Едва отверз я царские врата и возгласил “Слава Святей”, только подал Жоржик кадило, как загудела сирена. Воздушная тревога. И во весь довольно продолжительный период тревоги своим обычным чередом шла Всенощная.
И десятилетний Жоржик, несмотря на беспокойство, охватившее улицу, спокойно прислуживал мне. Вернулись домой мы еще засветло и я успел побывать в семье К. Там все в расстроенных чувствах от бессонной ночи.
Вечером мы опять пережили тревогу. Все жильцы, что над нами, спешно куда-то уехали.
23 июня. Следующая тревога была уже ночью. Но я не поднимался с постели; вот в этом-то самообладании и заключается столь необходимое приспосабливание к войне. Нужно пройти через первичный страх и победить его. Как бы ни было подчас не по себе, жить нужно не меняя своих привычек: только таким путем можно сохранить себя – свою бодрость и свою трудоспособность на продолжительное время. Если быть нам еще и при новой войне, не забудьте этого совета…

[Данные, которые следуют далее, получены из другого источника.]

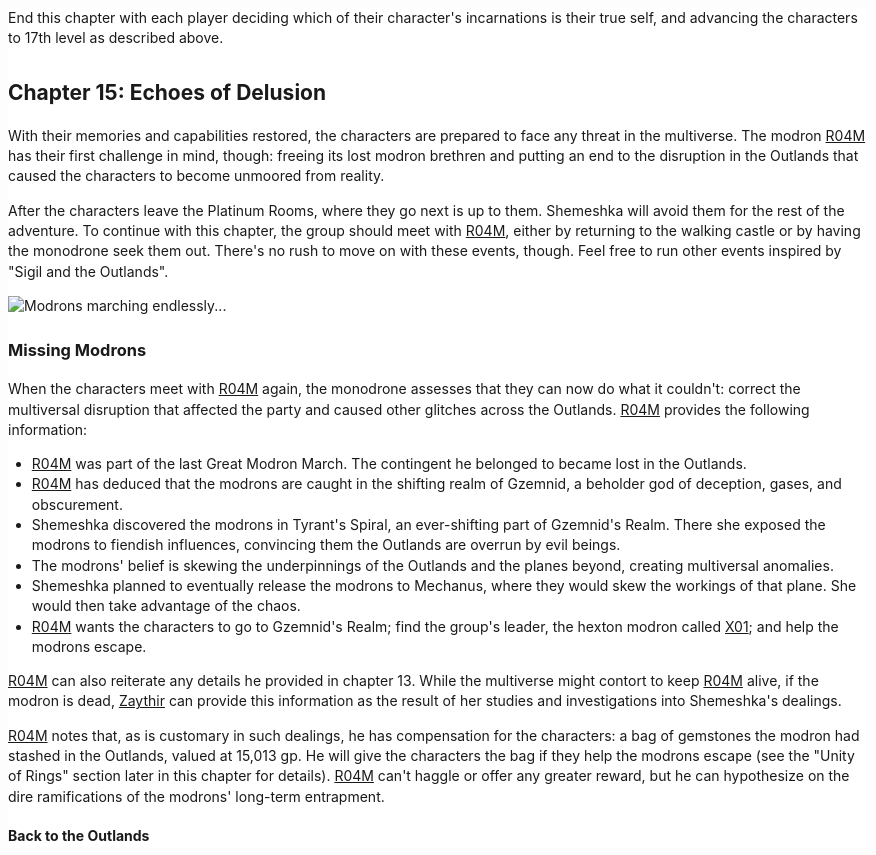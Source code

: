 End this chapter with each player deciding which of their character's incarnations is their true self, and advancing the characters to 17th level as described above.

## Chapter 15: Echoes of Delusion

With their memories and capabilities restored, the characters are prepared to face any threat in the multiverse. The modron [R04M](Mechanics/bestiary/npc/r04m-tofw.md) has their first challenge in mind, though: freeing its lost modron brethren and putting an end to the disruption in the Outlands that caused the characters to become unmoored from reality.

After the characters leave the Platinum Rooms, where they go next is up to them. Shemeshka will avoid them for the rest of the adventure. To continue with this chapter, the group should meet with [R04M](Mechanics/bestiary/npc/r04m-tofw.md), either by returning to the walking castle or by having the monodrone seek them out. There's no rush to move on with these events, though. Feel free to run other events inspired by "Sigil and the Outlands".

![Modrons marching endlessly...](https://raw.githubusercontent.com/5etools-mirror-3/5etools-img/main/adventure/ToFW/051-03-005.tyrants-spiral.webp#center "Modrons marching endlessly through Tyrant's Spiral pass the skull of the former archdevil Beherit... again")

### Missing Modrons

When the characters meet with [R04M](Mechanics/bestiary/npc/r04m-tofw.md) again, the monodrone assesses that they can now do what it couldn't: correct the multiversal disruption that affected the party and caused other glitches across the Outlands. [R04M](Mechanics/bestiary/npc/r04m-tofw.md) provides the following information:

- [R04M](Mechanics/bestiary/npc/r04m-tofw.md) was part of the last Great Modron March. The contingent he belonged to became lost in the Outlands.  
- [R04M](Mechanics/bestiary/npc/r04m-tofw.md) has deduced that the modrons are caught in the shifting realm of Gzemnid, a beholder god of deception, gases, and obscurement.  
- Shemeshka discovered the modrons in Tyrant's Spiral, an ever-shifting part of Gzemnid's Realm. There she exposed the modrons to fiendish influences, convincing them the Outlands are overrun by evil beings.  
- The modrons' belief is skewing the underpinnings of the Outlands and the planes beyond, creating multiversal anomalies.  
- Shemeshka planned to eventually release the modrons to Mechanus, where they would skew the workings of that plane. She would then take advantage of the chaos.  
- [R04M](Mechanics/bestiary/npc/r04m-tofw.md) wants the characters to go to Gzemnid's Realm; find the group's leader, the hexton modron called [X01](Mechanics/bestiary/npc/x01-tofw.md); and help the modrons escape.  

[R04M](Mechanics/bestiary/npc/r04m-tofw.md) can also reiterate any details he provided in chapter 13. While the multiverse might contort to keep [R04M](Mechanics/bestiary/npc/r04m-tofw.md) alive, if the modron is dead, [Zaythir](Mechanics/bestiary/npc/zaythir-tofw.md) can provide this information as the result of her studies and investigations into Shemeshka's dealings.

[R04M](Mechanics/bestiary/npc/r04m-tofw.md) notes that, as is customary in such dealings, he has compensation for the characters: a bag of gemstones the modron had stashed in the Outlands, valued at 15,013 gp. He will give the characters the bag if they help the modrons escape (see the "Unity of Rings" section later in this chapter for details). [R04M](Mechanics/bestiary/npc/r04m-tofw.md) can't haggle or offer any greater reward, but he can hypothesize on the dire ramifications of the modrons' long-term entrapment.

#### Back to the Outlands
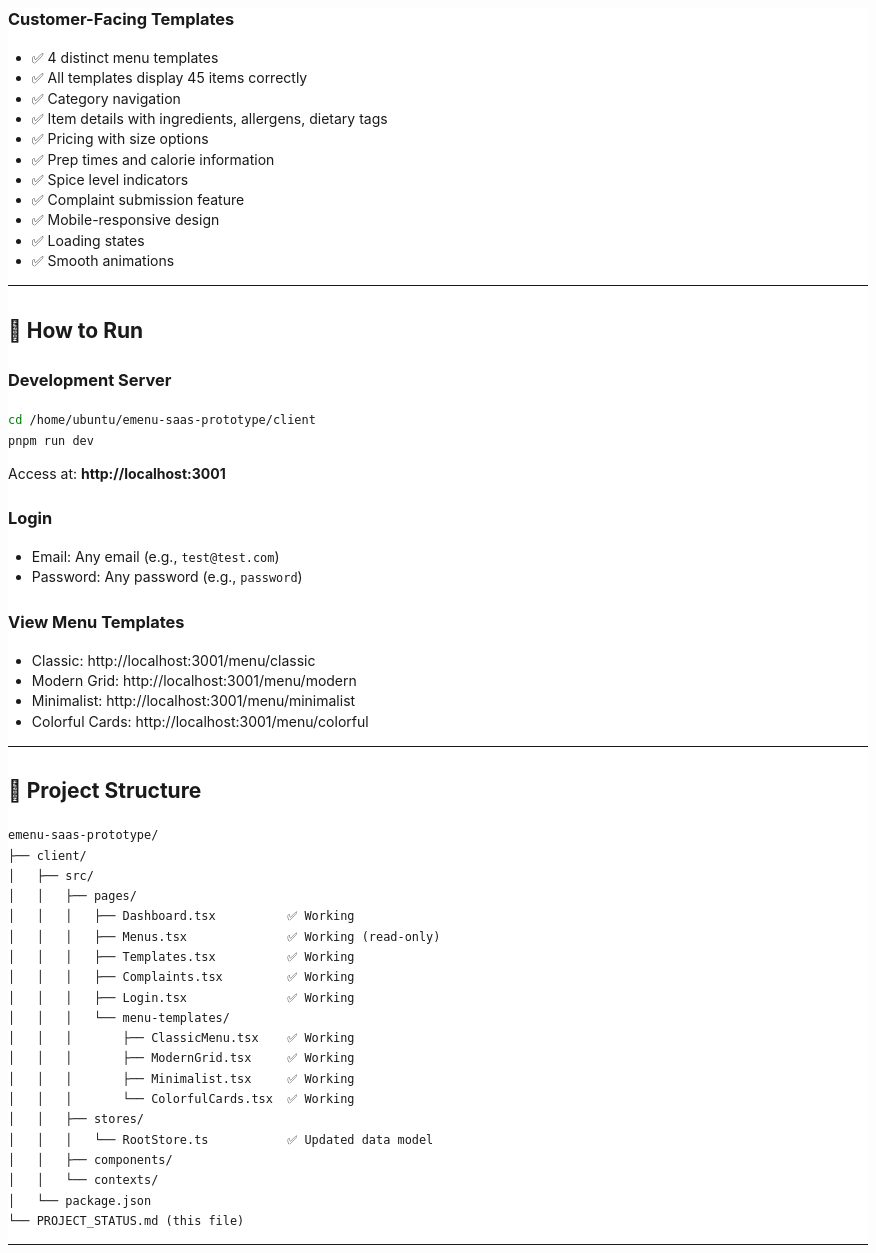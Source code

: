 ### Customer-Facing Templates
- ✅ 4 distinct menu templates
- ✅ All templates display 45 items correctly
- ✅ Category navigation
- ✅ Item details with ingredients, allergens, dietary tags
- ✅ Pricing with size options
- ✅ Prep times and calorie information
- ✅ Spice level indicators
- ✅ Complaint submission feature
- ✅ Mobile-responsive design
- ✅ Loading states
- ✅ Smooth animations

---

## 🚀 How to Run

### Development Server
```bash
cd /home/ubuntu/emenu-saas-prototype/client
pnpm run dev
```

Access at: **http://localhost:3001**

### Login
- Email: Any email (e.g., `test@test.com`)
- Password: Any password (e.g., `password`)

### View Menu Templates
- Classic: http://localhost:3001/menu/classic
- Modern Grid: http://localhost:3001/menu/modern
- Minimalist: http://localhost:3001/menu/minimalist
- Colorful Cards: http://localhost:3001/menu/colorful

---

## 📁 Project Structure

```
emenu-saas-prototype/
├── client/
│   ├── src/
│   │   ├── pages/
│   │   │   ├── Dashboard.tsx          ✅ Working
│   │   │   ├── Menus.tsx              ✅ Working (read-only)
│   │   │   ├── Templates.tsx          ✅ Working
│   │   │   ├── Complaints.tsx         ✅ Working
│   │   │   ├── Login.tsx              ✅ Working
│   │   │   └── menu-templates/
│   │   │       ├── ClassicMenu.tsx    ✅ Working
│   │   │       ├── ModernGrid.tsx     ✅ Working
│   │   │       ├── Minimalist.tsx     ✅ Working
│   │   │       └── ColorfulCards.tsx  ✅ Working
│   │   ├── stores/
│   │   │   └── RootStore.ts           ✅ Updated data model
│   │   ├── components/
│   │   └── contexts/
│   └── package.json
└── PROJECT_STATUS.md (this file)
```

---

24 июня. Посетил один из ближайших пунктов разрушения. Здесь на месте зданий – руины… Жуткое зрелище; гораздо более жуткое, чем предполагал я… Пусть это обыденное зрелище всякой войны – всякого меча и всякого огня. Но в этой обыденности – необыденный знак безлюбовной жизни. Жоржик провожал меня в этой печальной прогулке; его нежная душа содрогнулась от вида этого разрушения…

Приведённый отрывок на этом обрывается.